The answer must consist of each line below that holds the word "REST", copied as it stands.

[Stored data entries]
= = = =

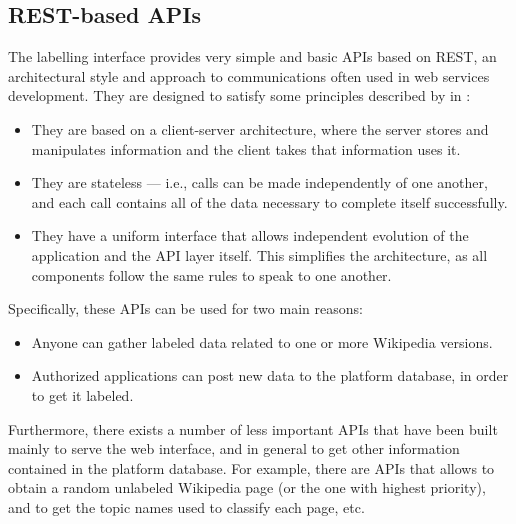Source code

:         \subsection{REST-based APIs}\label{rest_api}
            The labelling interface provides very simple and basic APIs based on REST, an architectural style and approach to communications often used in web services development. They are designed to satisfy some principles described by \citeauthor{Fielding} in \cite{Fielding}:
            \begin{itemize}
                \item They are based on a client-server architecture, where the server stores and manipulates information and the client takes that information uses it.
                \item They are stateless --- i.e., calls can be made independently of one another, and each call contains all of the data necessary to complete itself successfully.
                \item They have a uniform interface that allows independent evolution of the application and the API layer itself. This simplifies the architecture, as all components follow the same rules to speak to one another.
            \end{itemize}
            
            Specifically, these APIs can be used for two main reasons:
            \begin{itemize}
                \item Anyone can gather labeled data related to one or more Wikipedia versions.
                \item Authorized applications can post new data to the platform database, in order to get it labeled.
            \end{itemize}
            Furthermore, there exists a number of less important APIs that have been built mainly to serve the web interface, and in general to get other information contained in the platform database. For example, there are APIs that allows to obtain a random unlabeled Wikipedia page (or the one with highest priority), and to get the topic names used to classify each page, etc.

= = = =

- _YOUR SOLUTION_:
:         \subsection{REST-based APIs}\label{rest_api}
            The labelling interface provides very simple and basic APIs based on REST, an architectural style and approach to communications often used in web services development. They are designed to satisfy some principles described by \citeauthor{Fielding} in \cite{Fielding}:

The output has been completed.